Biology is cool. Mathematics makes sense.

But what is cool and makes sense? Evolutionary biology!

After studying both biology and physics at the same time, I discovered that evolutionary biology, and especially theoretical evolutionary biology, combines what I like to do with what I actually can do. Therefore, since the beginning of my PhD, I have been focusing on the mathematical modeling of biological processes in a broad spectrum of research topics: from the evolution of cooperation through molecular signaling pathways to adaptation in a changing environment. Since 2020, I have been investigating drug resistance evolution, mainly in biofilms and in parasitic worms. I find evolution of drug resistance extremely urgent and relevant, but also interesting and matching well my skill set. I am hoping that my research will help us to fight this problem.

I like developing mechanistic models, coding in Python, creating pretty graphs, and explaining my research to others, whether they are scientists or not.

2020- Drug resistance evolution

Every year, more than one million deaths can be attributed to infections caused by resistant bacteria alone. Drug resistance is an increasingly pressing problem all over the world, across all known pathogens.

Bacterial biofilms are behind many such infections. However, how biofilm lifestyle affects resistance evolution is still poorly understood. Therefore, I develop mathematical, population genetic models of drug resistance in bacterial biofilms, trying to find out how to best treat them as an ultimate objective. You can find more about my research on biofilms in a Trends paper, Frontiers paper or a poster from ISME conference.

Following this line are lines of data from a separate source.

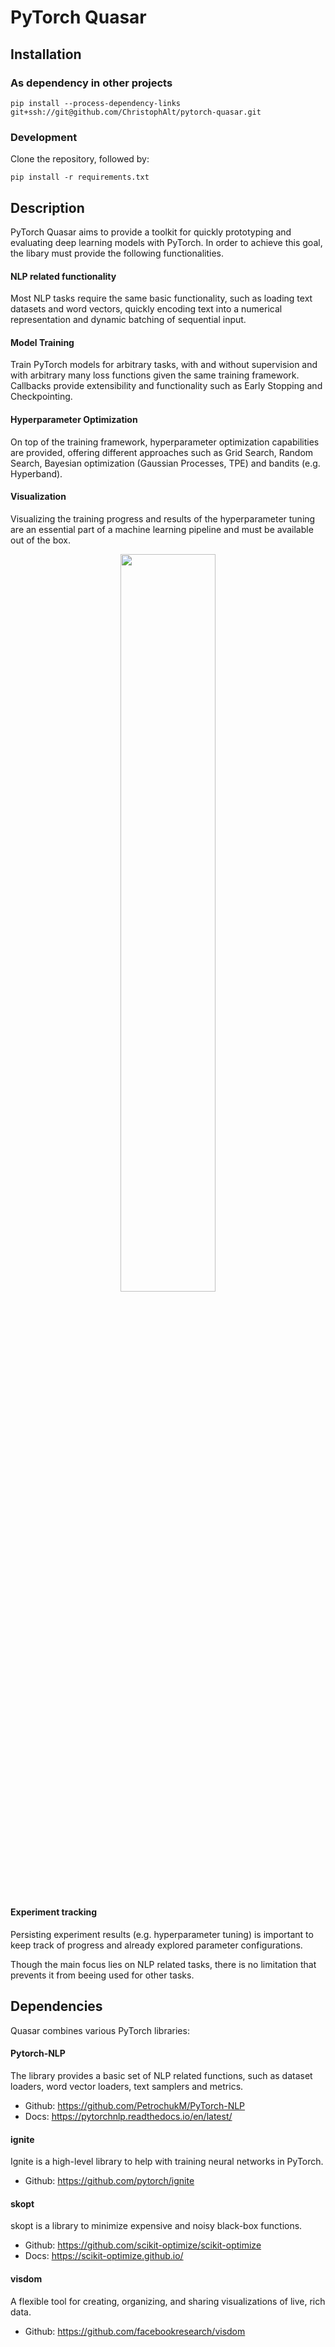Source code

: # PyTorch Quasar

## Installation

### As dependency in other projects
``` pip install --process-dependency-links git+ssh://git@github.com/ChristophAlt/pytorch-quasar.git ```

### Development
Clone the repository, followed by:

``` pip install -r requirements.txt ```

## Description

PyTorch Quasar aims to provide a toolkit for quickly prototyping and evaluating deep learning models with PyTorch. In order to achieve this goal, the libary must provide the following functionalities.

#### NLP related functionality
Most NLP tasks require the same basic functionality, such as loading text datasets and word vectors, quickly encoding text into a numerical representation and dynamic batching of sequential input.

#### Model Training
Train PyTorch models for arbitrary tasks, with and without supervision and with arbitrary many loss functions
given the same training framework. Callbacks provide extensibility and functionality such as Early Stopping and Checkpointing.

#### Hyperparameter Optimization
On top of the training framework, hyperparameter optimization capabilities are provided, offering different approaches such as Grid Search, Random Search, Bayesian optimization (Gaussian Processes, TPE) and bandits (e.g. Hyperband).

#### Visualization
Visualizing the training progress and results of the hyperparameter tuning are an essential part of a machine learning pipeline and must be available out of the box.
<p align="center"><img width="55%" src="docs/_static/img/visualization.png" /></p>

#### Experiment tracking
Persisting experiment results (e.g. hyperparameter tuning) is important to keep track of progress and already explored parameter configurations.

Though the main focus lies on NLP related tasks, there is no limitation that prevents it from beeing used for other tasks.

## Dependencies
Quasar combines various PyTorch libraries:

#### Pytorch-NLP
The library provides a basic set of NLP related functions, such as dataset loaders, word vector loaders, text
samplers and metrics. 

- Github: https://github.com/PetrochukM/PyTorch-NLP
- Docs: https://pytorchnlp.readthedocs.io/en/latest/

#### ignite
Ignite is a high-level library to help with training neural networks in PyTorch.

- Github: https://github.com/pytorch/ignite

#### skopt
skopt is a library to minimize expensive and noisy black-box functions.

- Github: https://github.com/scikit-optimize/scikit-optimize
- Docs: https://scikit-optimize.github.io/

#### visdom
A flexible tool for creating, organizing, and sharing visualizations of live, rich data.

- Github: https://github.com/facebookresearch/visdom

2020-2021 SPARK: Kaleidoscope of adaptation

Switching from one evolutionary topic to another, I learned how difficult and rare communication is between scientists from different fields and between theoretical and empirical biologists. Terminology differs, as do (implicit) assumptions and methodology. I obtained SPARK funding from the Swiss National Science Foundation to carry out a project aiming to synthesize the approaches to studying adaptation. The project was hosted by the University of Zurich, by Hanna Kokko's group. Together with Tadeas Priklopil we developed a prototype of a platform for model sharing. We are still improving its functionality and working on a paper.

2018-2021 gridCoal - predicting genetic diversity from past demographic data

In collaboration with Kati Csillery and Eniko Szep, I developed a simulation tool called gridCoal to estimate diversity from demographic history data. This can be used, for instance, to identify diversity hotspots based on our knowledge (or model prediction) of past population sizes.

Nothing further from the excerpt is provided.